* [EXERCISE GOAL] In the material below, identify each line bearing the word "commented". Reproduce those lines.

* [GIVEN DATA]
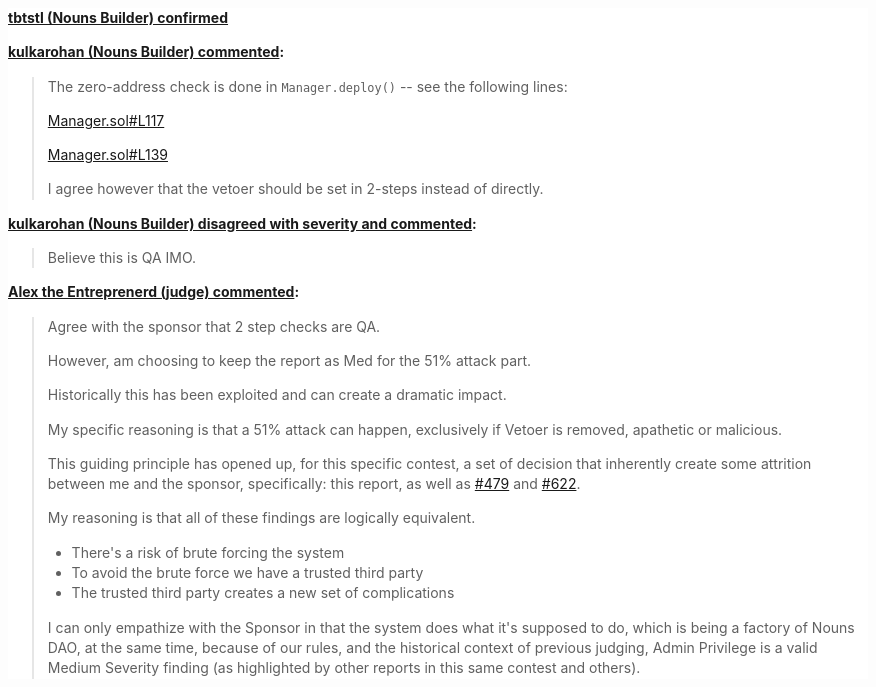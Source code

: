 **[tbtstl (Nouns Builder) confirmed](https://github.com/code-423n4/2022-09-nouns-builder-findings/issues/533)**

**[kulkarohan (Nouns Builder) commented](https://github.com/code-423n4/2022-09-nouns-builder-findings/issues/533#issuecomment-1261738906):**
 > The zero-address check is done in `Manager.deploy()` -- see the following lines:
> 
> [Manager.sol#L117](https://github.com/code-423n4/2022-09-nouns-builder/blob/7e9fddbbacdd7d7812e912a369cfd862ee67dc03/src/manager/Manager.sol#L117)
> 
> [Manager.sol#L139](https://github.com/code-423n4/2022-09-nouns-builder/blob/7e9fddbbacdd7d7812e912a369cfd862ee67dc03/src/manager/Manager.sol#L139)
> 
> I agree however that the vetoer should be set in 2-steps instead of directly.

**[kulkarohan (Nouns Builder) disagreed with severity and commented](https://github.com/code-423n4/2022-09-nouns-builder-findings/issues/533#issuecomment-1265987401):**
 > Believe this is QA IMO.

**[Alex the Entreprenerd (judge) commented](https://github.com/code-423n4/2022-09-nouns-builder-findings/issues/533#issuecomment-1272568232):**
 > Agree with the sponsor that 2 step checks are QA.
> 
> However, am choosing to keep the report as Med for the 51% attack part.
> 
> Historically this has been exploited and can create a dramatic impact.
> 
> My specific reasoning is that a 51% attack can happen, exclusively if Vetoer is removed, apathetic or malicious.
> 
> This guiding principle has opened up, for this specific contest, a set of decision that inherently create some attrition between me and the sponsor, specifically: this report, as well as [#479](https://github.com/code-423n4/2022-09-nouns-builder-findings/issues/479) and [#622](https://github.com/code-423n4/2022-09-nouns-builder-findings/issues/622).
> 
> My reasoning is that all of these findings are logically equivalent.
> 
> - There's a risk of brute forcing the system
> - To avoid the brute force we have a trusted third party
> - The trusted third party creates a new set of complications
> 
> I can only empathize with the Sponsor in that the system does what it's supposed to do, which is being a factory of Nouns DAO, at the same time, because of our rules, and the historical context of previous judging, Admin Privilege is a valid Medium Severity finding (as highlighted by other reports in this same contest and others).
> 
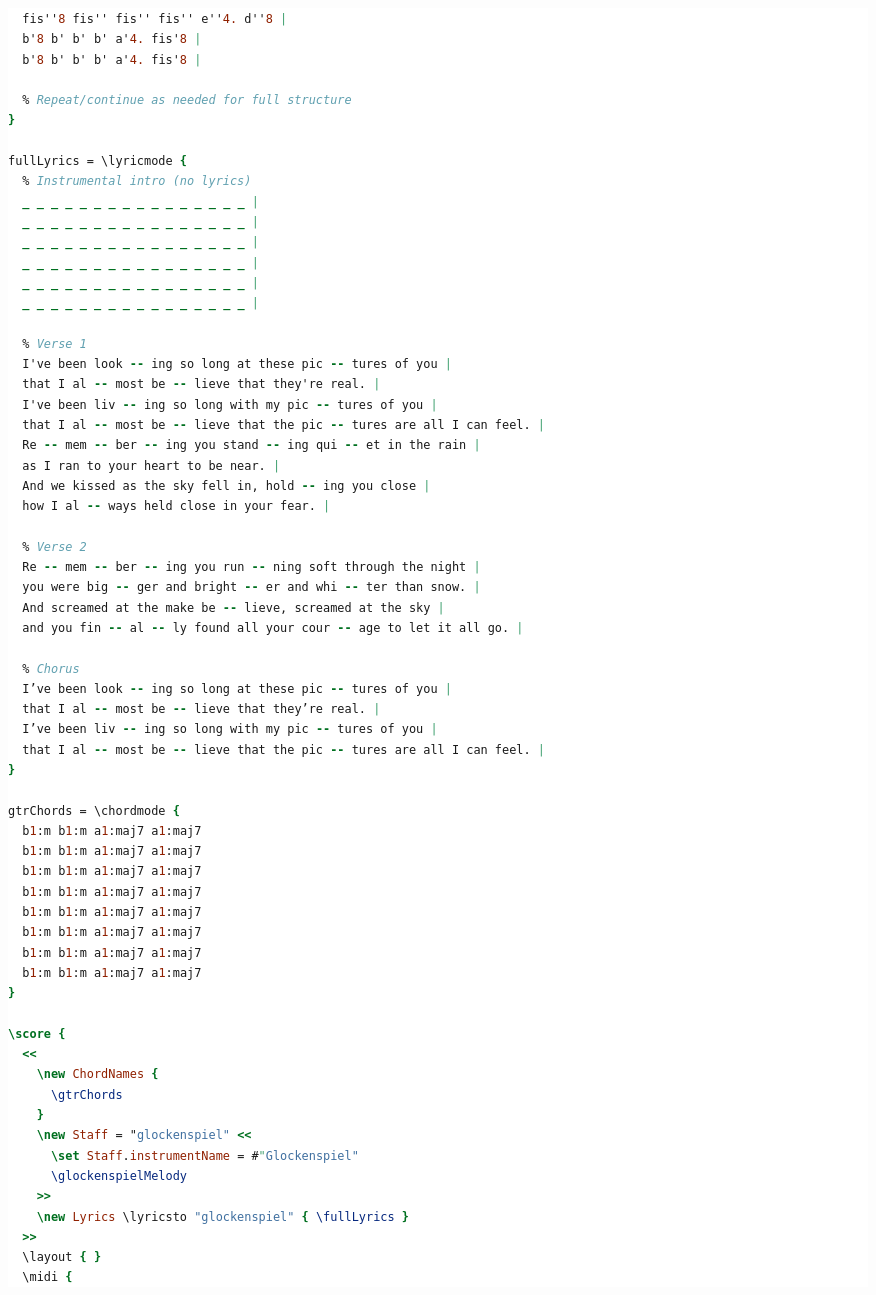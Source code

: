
 ```lilypond
  fis''8 fis'' fis'' fis'' e''4. d''8 |
  b'8 b' b' b' a'4. fis'8 |
  b'8 b' b' b' a'4. fis'8 |

  % Repeat/continue as needed for full structure
}

fullLyrics = \lyricmode {
  % Instrumental intro (no lyrics)
  _ _ _ _ _ _ _ _ _ _ _ _ _ _ _ _ |
  _ _ _ _ _ _ _ _ _ _ _ _ _ _ _ _ |
  _ _ _ _ _ _ _ _ _ _ _ _ _ _ _ _ |
  _ _ _ _ _ _ _ _ _ _ _ _ _ _ _ _ |
  _ _ _ _ _ _ _ _ _ _ _ _ _ _ _ _ |
  _ _ _ _ _ _ _ _ _ _ _ _ _ _ _ _ |

  % Verse 1
  I've been look -- ing so long at these pic -- tures of you |
  that I al -- most be -- lieve that they're real. |
  I've been liv -- ing so long with my pic -- tures of you |
  that I al -- most be -- lieve that the pic -- tures are all I can feel. |
  Re -- mem -- ber -- ing you stand -- ing qui -- et in the rain |
  as I ran to your heart to be near. |
  And we kissed as the sky fell in, hold -- ing you close |
  how I al -- ways held close in your fear. |

  % Verse 2
  Re -- mem -- ber -- ing you run -- ning soft through the night |
  you were big -- ger and bright -- er and whi -- ter than snow. |
  And screamed at the make be -- lieve, screamed at the sky |
  and you fin -- al -- ly found all your cour -- age to let it all go. |

  % Chorus
  I’ve been look -- ing so long at these pic -- tures of you |
  that I al -- most be -- lieve that they’re real. |
  I’ve been liv -- ing so long with my pic -- tures of you |
  that I al -- most be -- lieve that the pic -- tures are all I can feel. |
}

gtrChords = \chordmode {
  b1:m b1:m a1:maj7 a1:maj7
  b1:m b1:m a1:maj7 a1:maj7
  b1:m b1:m a1:maj7 a1:maj7
  b1:m b1:m a1:maj7 a1:maj7
  b1:m b1:m a1:maj7 a1:maj7
  b1:m b1:m a1:maj7 a1:maj7
  b1:m b1:m a1:maj7 a1:maj7
  b1:m b1:m a1:maj7 a1:maj7
}

\score {
  <<
    \new ChordNames {
      \gtrChords
    }
    \new Staff = "glockenspiel" <<
      \set Staff.instrumentName = #"Glockenspiel"
      \glockenspielMelody
    >>
    \new Lyrics \lyricsto "glockenspiel" { \fullLyrics }
  >>
  \layout { }
  \midi {
```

* [EXPECTED ANSWER]
**[kulkarohan (Nouns Builder) commented](https://github.com/code-423n4/2022-09-nouns-builder-findings/issues/533#issuecomment-1261738906):**
**[kulkarohan (Nouns Builder) disagreed with severity and commented](https://github.com/code-423n4/2022-09-nouns-builder-findings/issues/533#issuecomment-1265987401):**
**[Alex the Entreprenerd (judge) commented](https://github.com/code-423n4/2022-09-nouns-builder-findings/issues/533#issuecomment-1272568232):**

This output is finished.